Records for processing
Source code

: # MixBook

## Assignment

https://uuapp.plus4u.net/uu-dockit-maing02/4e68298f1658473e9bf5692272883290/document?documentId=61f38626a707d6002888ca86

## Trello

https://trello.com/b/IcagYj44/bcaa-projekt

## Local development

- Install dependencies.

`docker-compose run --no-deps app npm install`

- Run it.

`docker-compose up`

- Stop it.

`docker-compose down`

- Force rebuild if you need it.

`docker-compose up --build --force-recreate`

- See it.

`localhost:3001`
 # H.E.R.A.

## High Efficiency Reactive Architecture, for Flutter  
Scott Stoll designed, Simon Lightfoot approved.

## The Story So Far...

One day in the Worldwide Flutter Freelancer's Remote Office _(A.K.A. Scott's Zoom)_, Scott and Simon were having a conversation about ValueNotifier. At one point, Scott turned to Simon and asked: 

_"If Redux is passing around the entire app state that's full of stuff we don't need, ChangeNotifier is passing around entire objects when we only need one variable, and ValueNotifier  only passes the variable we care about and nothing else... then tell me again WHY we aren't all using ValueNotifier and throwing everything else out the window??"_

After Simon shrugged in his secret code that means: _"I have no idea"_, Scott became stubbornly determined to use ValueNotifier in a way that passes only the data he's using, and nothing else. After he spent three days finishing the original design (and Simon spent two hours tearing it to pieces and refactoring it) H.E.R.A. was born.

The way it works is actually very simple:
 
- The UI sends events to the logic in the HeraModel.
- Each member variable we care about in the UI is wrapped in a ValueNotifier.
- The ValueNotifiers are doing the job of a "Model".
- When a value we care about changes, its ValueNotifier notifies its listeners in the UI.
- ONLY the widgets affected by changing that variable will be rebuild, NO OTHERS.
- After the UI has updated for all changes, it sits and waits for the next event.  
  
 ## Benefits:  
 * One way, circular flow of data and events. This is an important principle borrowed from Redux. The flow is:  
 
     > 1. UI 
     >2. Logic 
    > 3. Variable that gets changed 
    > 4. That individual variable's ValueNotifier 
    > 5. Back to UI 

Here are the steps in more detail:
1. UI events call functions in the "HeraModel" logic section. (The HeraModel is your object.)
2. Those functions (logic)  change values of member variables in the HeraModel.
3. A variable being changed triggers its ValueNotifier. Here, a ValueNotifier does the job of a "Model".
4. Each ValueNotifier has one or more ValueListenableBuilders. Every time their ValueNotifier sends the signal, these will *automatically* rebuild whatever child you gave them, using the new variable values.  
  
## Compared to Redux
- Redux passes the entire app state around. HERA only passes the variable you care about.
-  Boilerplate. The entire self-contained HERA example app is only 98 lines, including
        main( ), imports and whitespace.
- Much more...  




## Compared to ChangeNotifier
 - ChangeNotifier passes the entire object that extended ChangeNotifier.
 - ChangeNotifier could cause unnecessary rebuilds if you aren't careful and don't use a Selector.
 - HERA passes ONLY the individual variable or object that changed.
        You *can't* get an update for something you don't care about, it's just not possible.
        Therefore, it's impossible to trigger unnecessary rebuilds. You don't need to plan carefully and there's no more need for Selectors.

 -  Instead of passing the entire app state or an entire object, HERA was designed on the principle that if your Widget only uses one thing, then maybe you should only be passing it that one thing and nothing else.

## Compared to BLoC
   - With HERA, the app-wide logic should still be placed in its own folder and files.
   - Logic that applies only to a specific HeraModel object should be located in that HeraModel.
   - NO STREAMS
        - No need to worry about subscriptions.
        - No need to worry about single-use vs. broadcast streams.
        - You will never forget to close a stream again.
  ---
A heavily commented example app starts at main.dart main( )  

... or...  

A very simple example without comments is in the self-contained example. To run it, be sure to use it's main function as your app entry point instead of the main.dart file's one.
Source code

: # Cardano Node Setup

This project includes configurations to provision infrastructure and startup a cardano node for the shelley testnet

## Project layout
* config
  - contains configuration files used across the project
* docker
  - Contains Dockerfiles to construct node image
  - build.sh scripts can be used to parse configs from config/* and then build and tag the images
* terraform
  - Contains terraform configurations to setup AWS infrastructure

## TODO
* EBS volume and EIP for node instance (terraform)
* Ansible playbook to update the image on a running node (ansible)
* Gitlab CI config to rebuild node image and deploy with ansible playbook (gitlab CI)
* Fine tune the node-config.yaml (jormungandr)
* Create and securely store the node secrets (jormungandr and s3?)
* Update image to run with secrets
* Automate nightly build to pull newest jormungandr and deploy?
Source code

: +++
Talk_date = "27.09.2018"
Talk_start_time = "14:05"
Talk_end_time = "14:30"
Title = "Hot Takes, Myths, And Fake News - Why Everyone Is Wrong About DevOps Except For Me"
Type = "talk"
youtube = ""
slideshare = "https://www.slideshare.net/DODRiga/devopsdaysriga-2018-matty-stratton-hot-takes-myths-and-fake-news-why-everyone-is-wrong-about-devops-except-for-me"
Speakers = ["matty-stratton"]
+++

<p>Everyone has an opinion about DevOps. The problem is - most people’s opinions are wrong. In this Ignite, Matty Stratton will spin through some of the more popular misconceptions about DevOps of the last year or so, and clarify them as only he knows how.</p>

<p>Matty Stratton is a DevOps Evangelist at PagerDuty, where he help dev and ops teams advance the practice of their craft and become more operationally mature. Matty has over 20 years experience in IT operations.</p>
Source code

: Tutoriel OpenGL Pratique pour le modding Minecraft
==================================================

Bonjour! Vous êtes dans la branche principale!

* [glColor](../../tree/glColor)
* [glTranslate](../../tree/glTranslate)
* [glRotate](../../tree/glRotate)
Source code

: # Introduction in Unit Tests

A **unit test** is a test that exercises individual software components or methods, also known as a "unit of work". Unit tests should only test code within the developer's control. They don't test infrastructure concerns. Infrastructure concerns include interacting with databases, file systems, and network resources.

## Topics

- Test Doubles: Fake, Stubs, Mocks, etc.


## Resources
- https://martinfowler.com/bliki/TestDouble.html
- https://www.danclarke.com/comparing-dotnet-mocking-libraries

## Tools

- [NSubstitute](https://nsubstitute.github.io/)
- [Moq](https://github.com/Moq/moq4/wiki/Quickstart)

The task
May I have all of the records repeated exactly?

Your response
Source code

: # MixBook

## Assignment

https://uuapp.plus4u.net/uu-dockit-maing02/4e68298f1658473e9bf5692272883290/document?documentId=61f38626a707d6002888ca86

## Trello

https://trello.com/b/IcagYj44/bcaa-projekt

## Local development

- Install dependencies.

`docker-compose run --no-deps app npm install`

- Run it.

`docker-compose up`

- Stop it.

`docker-compose down`

- Force rebuild if you need it.

`docker-compose up --build --force-recreate`

- See it.

`localhost:3001`
 # H.E.R.A.

## High Efficiency Reactive Architecture, for Flutter  
Scott Stoll designed, Simon Lightfoot approved.

## The Story So Far...

One day in the Worldwide Flutter Freelancer's Remote Office _(A.K.A. Scott's Zoom)_, Scott and Simon were having a conversation about ValueNotifier. At one point, Scott turned to Simon and asked: 

_"If Redux is passing around the entire app state that's full of stuff we don't need, ChangeNotifier is passing around entire objects when we only need one variable, and ValueNotifier  only passes the variable we care about and nothing else... then tell me again WHY we aren't all using ValueNotifier and throwing everything else out the window??"_

After Simon shrugged in his secret code that means: _"I have no idea"_, Scott became stubbornly determined to use ValueNotifier in a way that passes only the data he's using, and nothing else. After he spent three days finishing the original design (and Simon spent two hours tearing it to pieces and refactoring it) H.E.R.A. was born.

The way it works is actually very simple:
 
- The UI sends events to the logic in the HeraModel.
- Each member variable we care about in the UI is wrapped in a ValueNotifier.
- The ValueNotifiers are doing the job of a "Model".
- When a value we care about changes, its ValueNotifier notifies its listeners in the UI.
- ONLY the widgets affected by changing that variable will be rebuild, NO OTHERS.
- After the UI has updated for all changes, it sits and waits for the next event.  
  
 ## Benefits:  
 * One way, circular flow of data and events. This is an important principle borrowed from Redux. The flow is:  
 
     > 1. UI 
     >2. Logic 
    > 3. Variable that gets changed 
    > 4. That individual variable's ValueNotifier 
    > 5. Back to UI 

Here are the steps in more detail:
1. UI events call functions in the "HeraModel" logic section. (The HeraModel is your object.)
2. Those functions (logic)  change values of member variables in the HeraModel.
3. A variable being changed triggers its ValueNotifier. Here, a ValueNotifier does the job of a "Model".
4. Each ValueNotifier has one or more ValueListenableBuilders. Every time their ValueNotifier sends the signal, these will *automatically* rebuild whatever child you gave them, using the new variable values.  
  
## Compared to Redux
- Redux passes the entire app state around. HERA only passes the variable you care about.
-  Boilerplate. The entire self-contained HERA example app is only 98 lines, including
        main( ), imports and whitespace.
- Much more...  




## Compared to ChangeNotifier
 - ChangeNotifier passes the entire object that extended ChangeNotifier.
 - ChangeNotifier could cause unnecessary rebuilds if you aren't careful and don't use a Selector.
 - HERA passes ONLY the individual variable or object that changed.
        You *can't* get an update for something you don't care about, it's just not possible.
        Therefore, it's impossible to trigger unnecessary rebuilds. You don't need to plan carefully and there's no more need for Selectors.

 -  Instead of passing the entire app state or an entire object, HERA was designed on the principle that if your Widget only uses one thing, then maybe you should only be passing it that one thing and nothing else.

## Compared to BLoC
   - With HERA, the app-wide logic should still be placed in its own folder and files.
   - Logic that applies only to a specific HeraModel object should be located in that HeraModel.
   - NO STREAMS
        - No need to worry about subscriptions.
        - No need to worry about single-use vs. broadcast streams.
        - You will never forget to close a stream again.
  ---
A heavily commented example app starts at main.dart main( )  

... or...  

A very simple example without comments is in the self-contained example. To run it, be sure to use it's main function as your app entry point instead of the main.dart file's one.
Source code

: # Cardano Node Setup

This project includes configurations to provision infrastructure and startup a cardano node for the shelley testnet

## Project layout
* config
  - contains configuration files used across the project
* docker
  - Contains Dockerfiles to construct node image
  - build.sh scripts can be used to parse configs from config/* and then build and tag the images
* terraform
  - Contains terraform configurations to setup AWS infrastructure

## TODO
* EBS volume and EIP for node instance (terraform)
* Ansible playbook to update the image on a running node (ansible)
* Gitlab CI config to rebuild node image and deploy with ansible playbook (gitlab CI)
* Fine tune the node-config.yaml (jormungandr)
* Create and securely store the node secrets (jormungandr and s3?)
* Update image to run with secrets
* Automate nightly build to pull newest jormungandr and deploy?
Source code

: +++
Talk_date = "27.09.2018"
Talk_start_time = "14:05"
Talk_end_time = "14:30"
Title = "Hot Takes, Myths, And Fake News - Why Everyone Is Wrong About DevOps Except For Me"
Type = "talk"
youtube = ""
slideshare = "https://www.slideshare.net/DODRiga/devopsdaysriga-2018-matty-stratton-hot-takes-myths-and-fake-news-why-everyone-is-wrong-about-devops-except-for-me"
Speakers = ["matty-stratton"]
+++

<p>Everyone has an opinion about DevOps. The problem is - most people’s opinions are wrong. In this Ignite, Matty Stratton will spin through some of the more popular misconceptions about DevOps of the last year or so, and clarify them as only he knows how.</p>

<p>Matty Stratton is a DevOps Evangelist at PagerDuty, where he help dev and ops teams advance the practice of their craft and become more operationally mature. Matty has over 20 years experience in IT operations.</p>
Source code

: Tutoriel OpenGL Pratique pour le modding Minecraft
==================================================

Bonjour! Vous êtes dans la branche principale!

* [glColor](../../tree/glColor)
* [glTranslate](../../tree/glTranslate)
* [glRotate](../../tree/glRotate)
Source code

: # Introduction in Unit Tests

A **unit test** is a test that exercises individual software components or methods, also known as a "unit of work". Unit tests should only test code within the developer's control. They don't test infrastructure concerns. Infrastructure concerns include interacting with databases, file systems, and network resources.

## Topics

- Test Doubles: Fake, Stubs, Mocks, etc.


## Resources
- https://martinfowler.com/bliki/TestDouble.html
- https://www.danclarke.com/comparing-dotnet-mocking-libraries

## Tools

- [NSubstitute](https://nsubstitute.github.io/)
- [Moq](https://github.com/Moq/moq4/wiki/Quickstart)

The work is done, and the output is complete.